The environmentalist lobby has been haranguing us for years about alternative energy sources. Fossil fuels = Bad. Alternative energy = Good. Don’t get me wrong. I’m all for alternative energy. However, every alternative energy source comes with its own set of issues. Once it’s implemented (always at great expense), the environmentalists turn to attack the new energy source with the same fervor with which they previously promoted it.

  • Wind farms have been roundly attacked by environmental groups for slicing and dicing migratory birds and decimating local bat populations.
  • Hydroelectric plants have been taken to task for their impact on fish habitats, and environmentalists have successfully litigated for the removal of dams (at great public expense) in salmon spawning areas.
  • Nuclear power is anathema to environmentalists because of the potential for leakage and questions about adequate waste disposal.

But biofuels were supposed to be the ultimate panacea that solved everything from global warming to war in the Middle East.

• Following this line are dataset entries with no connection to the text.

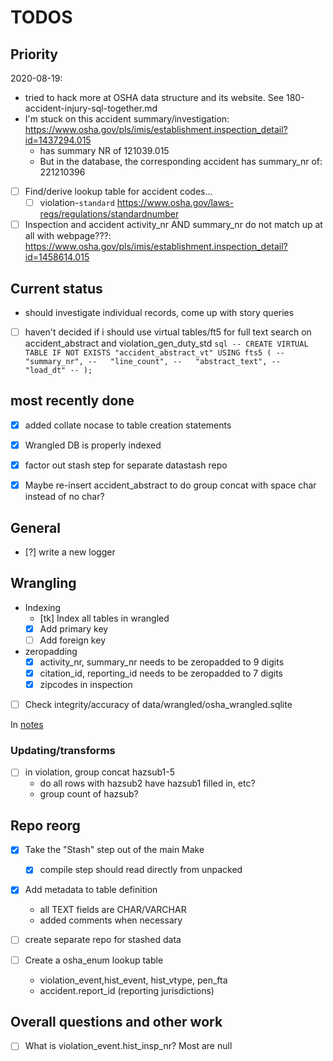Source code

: 
# TODOS

## Priority 

2020-08-19:
- tried to hack more at OSHA data structure and its website. See 180-accident-injury-sql-together.md
- I'm stuck on this accident summary/investigation: https://www.osha.gov/pls/imis/establishment.inspection_detail?id=1437294.015
    - has summary NR of 121039.015
    - But in the database, the corresponding accident has summary_nr of: 221210396 

- [ ] Find/derive lookup table for accident codes...
    - [ ] violation-`standard` https://www.osha.gov/laws-regs/regulations/standardnumber
- [ ] Inspection and accident activity_nr AND summary_nr do not match up at all with webpage???: https://www.osha.gov/pls/imis/establishment.inspection_detail?id=1458614.015

## Current status


- should investigate individual records, come up with story queries
- [ ] haven't decided if i should use virtual tables/ft5 for full text search on accident_abstract and violation_gen_duty_std
        ```sql
        -- CREATE VIRTUAL TABLE IF NOT EXISTS "accident_abstract_vt" USING fts5 (
        --   "summary_nr",
        --   "line_count",
        --   "abstract_text",
        --   "load_dt"
        -- );
        ```


## most recently done

- [x] added collate nocase to table creation statements
- [X] Wrangled DB is properly indexed
- [X] factor out stash step for separate datastash repo
- [x] Maybe re-insert accident_abstract to do group concat with space char instead of no char?


## General

- [?] write a new logger

## Wrangling



- Indexing
    - [tk] Index all tables in wrangled
    - [X] Add primary key
    - [ ] Add foreign key

- zeropadding
    - [X] activity_nr, summary_nr needs to be zeropadded to 9 digits
    - [X] citation_id, reporting_id needs to be zeropadded to 7 digits
    - [X] zipcodes in inspection

- [ ] Check integrity/accuracy of data/wrangled/osha_wrangled.sqlite

In [notes](notes/notes-wrangle-update-transform-data.md)


### Updating/transforms

- [ ] in violation, group concat hazsub1-5
    - do all rows with hazsub2 have hazsub1 filled in, etc?
    - group count of hazsub? 


## Repo reorg

- [X] Take the "Stash" step out of the main Make
    - [X] compile step should read directly from unpacked
- [X] Add metadata to table definition
    - all TEXT fields are CHAR/VARCHAR
    - added comments when necessary

- [ ] create separate repo for stashed data

- [ ] Create a osha_enum lookup table
    - violation_event,hist_event, hist_vtype, pen_fta
    - accident.report_id (reporting jurisdictions)

## Overall questions and other work

- [ ] What is violation_event.hist_insp_nr? Most are null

After all, they’re natural, renewable, and, best of all, green! Yet, from both a social and environmental perspective, biofuel production is turning out to be one of the biggest disasters of all.

The environmentalist lobby finally succeeded in getting federal legislation passed to subsidize ethanol production and provide tax incentives to fuel companies to dilute gasoline with it. Some states, like Oregon, have even mandated that all gasoline sold in the state must consist of 10% ethanol. According to an article on Hidden Costs of Corn-Based Ethanol, in the Christian Science Monitor, “ethanol yields about 30% less energy per gallon than gasoline, so mileage drops off significantly.”  (That’s OK, though, because gas is taxed by the gallon, and fewer miles per gallon means more revenue for the state.) Diluting gasoline with ethanol won’t reduce the price per gallon, either, and may even make it higher, due to of the high cost of production and handling. But the negative impact on consumers is acceptable to the environmentalists because, if consumers were environmentally conscious, they wouldn’t be driving cars in the first place…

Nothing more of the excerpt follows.